As mentioned in the introduction, a carrier size of 10–200 nm in diameter is appropriate for in vivo delivery since larger particles (D>200 nm) are eliminated by the reticuloendothelial system, and they also have short life-time [17] in the cardiovascular system whereas the small particles (D<10 nm) escape by renal clearance [18]. Additionally, carrier sizes of 10–200 nm in diameter displays superparamagnetic behaviour thus reducing embolization when the external magnetic field source is removed. However, the capture efficiency of the drug carrier in nanoscale regime is relatively low, as shown in the inset of Fig. 5. It is clear that only a small fraction of particles is captured at the moment when the particles flow for the first time past the implanted magnet. However, the particles will flow by the magnet again, as they circulate continuously in the bloodstream. Thus, the overall capture efficiency, in the limit of many passes, could be much higher than the value shown in Fig. 5. Nonetheless, there are biological processes competing with the magnetic capture process, and this means that the overall capture efficiency will be smaller than otherwise. For particles with 50 nm in radius, 3251 nanoparticles passed through the magnetic field and only 60 particles were captured (capture efficiency=1.85 %) at the desired location. This small capture efficiency is due to the small magnetophoretic force. The Stokes drag force also dominates in the small particles due to high blood velocity compared to the blood velocity in smaller vessels. Apart from this, Brownian motion and the corresponding stochastic force significantly influence the dispersion of the small particles (with d≤50 nm) [33, 34]. The fluctuation of capture efficiency shown in the inset of Fig. 5 is due particularly to the Brownian motion of small particles.

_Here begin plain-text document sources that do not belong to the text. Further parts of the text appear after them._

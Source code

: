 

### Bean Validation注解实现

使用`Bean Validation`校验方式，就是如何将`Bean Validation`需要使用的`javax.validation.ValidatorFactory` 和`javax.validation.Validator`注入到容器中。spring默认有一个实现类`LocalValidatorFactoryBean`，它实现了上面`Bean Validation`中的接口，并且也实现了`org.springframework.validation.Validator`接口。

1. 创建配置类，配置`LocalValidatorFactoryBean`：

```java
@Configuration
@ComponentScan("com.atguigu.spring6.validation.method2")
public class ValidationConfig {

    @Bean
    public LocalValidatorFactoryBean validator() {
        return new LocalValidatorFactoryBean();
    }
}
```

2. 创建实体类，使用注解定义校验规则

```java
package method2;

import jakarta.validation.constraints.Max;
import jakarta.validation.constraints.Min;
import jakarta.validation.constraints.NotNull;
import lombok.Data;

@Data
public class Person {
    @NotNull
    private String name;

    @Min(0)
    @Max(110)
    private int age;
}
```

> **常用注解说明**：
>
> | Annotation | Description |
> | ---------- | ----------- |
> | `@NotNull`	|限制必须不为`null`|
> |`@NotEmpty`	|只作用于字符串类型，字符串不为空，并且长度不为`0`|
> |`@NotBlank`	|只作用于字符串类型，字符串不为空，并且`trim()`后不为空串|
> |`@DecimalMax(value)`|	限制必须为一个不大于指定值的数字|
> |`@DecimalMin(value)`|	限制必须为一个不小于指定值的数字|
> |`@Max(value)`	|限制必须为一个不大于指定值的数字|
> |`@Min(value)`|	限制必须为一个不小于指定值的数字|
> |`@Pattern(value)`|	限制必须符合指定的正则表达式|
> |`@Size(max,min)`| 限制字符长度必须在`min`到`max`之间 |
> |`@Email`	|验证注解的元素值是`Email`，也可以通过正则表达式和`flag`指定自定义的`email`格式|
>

From a drug-targeting application point of view, we focused on a more detailed analysis of different classes of core/shell structures with different shell thicknesses. The capture efficiency of the core/shell structure is dependent upon the size of the magnetic core. Results shown in Fig. 5 can also be seen in Fig. 6. It is notable that coating Fe3O4 nanoparticles with different classes of materials (Au, SiO2, and PEG) did not significantly influence the capture efficiency. Once a magnetic particle is passivated by biocompatible materials (non-magnetic materials), the magnetophoretic force (F M ) is not changed compared with the particle without passivation. In summary, the coating layer thickness did not significantly influence the capture efficiency of magnetic drug targeting as shown in Fig. 6. Similar results were found in the Fe2O3 and Fe nanoparticles.

Fig. 6
figure 6

The capture efficiency (ε) of Fe3O4 nanoparticles coated with three different biocompatible materials including Au, PEG, and SiO2. The thickness of coating materials was varied from 5–50 nm. The capture efficiency of two magnetic core sizes is compared. Note that black squares and red triangles represent the core size 50 and 500 nm in radius, respectively

Conclusions

The size-dependent capture efficiency of Fe3O4, Fe2O3 and Fe NPs in mimicked arterial flow was computationally studied. Carrier sizes of 10 nm- 4 μm in radius were considered. Particles larger than 2 μm were efficiently captured at the desired location by the external magnetic field, and the capture efficiency was approximately 95 %. However, particle sizes in this region are not suitable for in vivo delivery as larger particles are eliminated by the reticuloendothelial system, and they also have short life-times [17] in the cardiovascular system. The suitable size is 10–200 nm in radius, but the capture efficiency of small particles decreased with decreasing size. It was found that the capture efficiency of small particles in arterial flow was less than 5 %. This is due to the reduced magnetophoretic force with decreasing size. Additionally, coating the NPs with different classes of non-magnetic materials (Au, SiO2, PEG) did not significantly influence the capture efficiency of MDT. In light of this, we propose that the magnetic drug targeting with high-capture efficiency will be obtained in small vessel and low blood velocity such as micro-capillary vessels.